Liberals might complain that in America there hasn’t been a declared revolution, a fascist transformation that asserts itself as such. But fascism has simply taken over the liberals’ own platform, including its appeal to tolerance and freedom. As Mosse says, Tolerance . . . was claimed by fascists in antithesis to their supposedly intolerant enemies, while freedom was placed within the community. To be tolerant meant not tolerating those who opposed fascism: individual liberty was possible only within the collectivity. Fascism is not a deviance from popular cultural trends, but only the taming of them within revived nationalist myths. Mosse holds that fascism didn’t diverge from mainstream European culture; it absorbed most of what held great mass appeal. The same principles apply to American fascism.

Perhaps a final means of taking the measure of American fascism is through the writer and intellectual Umberto Eco and his 1995 essay Ur-Fascism, which identifies 14 characteristics of eternal fascism. Not all of them have to be present for a system to be considered fascist, and some may even be contradictory: Eco is astute enough to suggest a family of resemblance, overlap and kinship, and the analyst’s task is to note which particular characteristics apply to a system and understand the reasons for the absence of others, rather than dismiss the fascist categorization if some features from a previous fascist variant do not apply. There was only one Nazism, and we cannot describe the ultra-Catholic Falangism of Franco as Nazism, Eco says of the differences between fascist movements, adding, Remove the imperialist dimension from Fascism, and you get Franco or Salazar; remove the colonialist dimension, and you get Balkan Fascism.

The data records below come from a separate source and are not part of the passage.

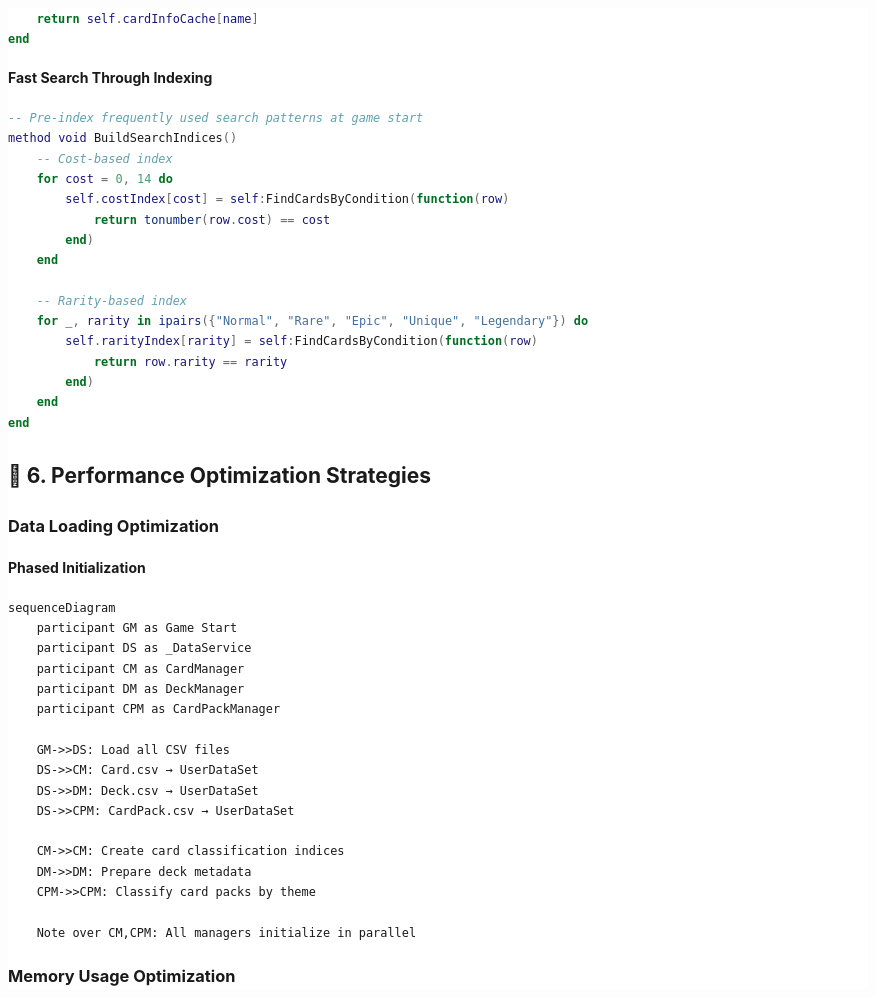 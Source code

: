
 ```lua
    return self.cardInfoCache[name]
end
```

#### Fast Search Through Indexing
```lua
-- Pre-index frequently used search patterns at game start
method void BuildSearchIndices()
    -- Cost-based index
    for cost = 0, 14 do
        self.costIndex[cost] = self:FindCardsByCondition(function(row)
            return tonumber(row.cost) == cost
        end)
    end
    
    -- Rarity-based index
    for _, rarity in ipairs({"Normal", "Rare", "Epic", "Unique", "Legendary"}) do
        self.rarityIndex[rarity] = self:FindCardsByCondition(function(row)
            return row.rarity == rarity
        end)
    end
end
```

## 🚀 6. Performance Optimization Strategies

### Data Loading Optimization

#### Phased Initialization
```mermaid
sequenceDiagram
    participant GM as Game Start
    participant DS as _DataService
    participant CM as CardManager
    participant DM as DeckManager
    participant CPM as CardPackManager
    
    GM->>DS: Load all CSV files
    DS->>CM: Card.csv → UserDataSet
    DS->>DM: Deck.csv → UserDataSet
    DS->>CPM: CardPack.csv → UserDataSet
    
    CM->>CM: Create card classification indices
    DM->>DM: Prepare deck metadata
    CPM->>CPM: Classify card packs by theme
    
    Note over CM,CPM: All managers initialize in parallel
```

### Memory Usage Optimization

All 14 characteristics of Eco’s matrix of ur-fascism apply to America to some degree. (1) the cult of tradition; (2) the rejection of modernism; (3) the cult of action for action’s sake; (4) the idea that dissent is betrayal; (5) fear of difference, or racism; (6) the appeal to individual or social frustration; (7) obsession with conspiracies, along with xenophobia and nationalism; (8) the message that the enemy is at once too strong and too weak (note the media spin on Osama bin Laden and Saddam Hussein); (9) the idea that pacifism is collusion with the enemy, and that life is a permanent war; (10) scorn for the weak; (11) the cult of heroism; (12) machismo, or transferring the will to power onto sexual questions; (13) the belief that individual rights are subordinate to the unity of the state, and that fascism has to oppose rotten’ parliamentary governments; and (14) ur-fascism uses a language of propaganda.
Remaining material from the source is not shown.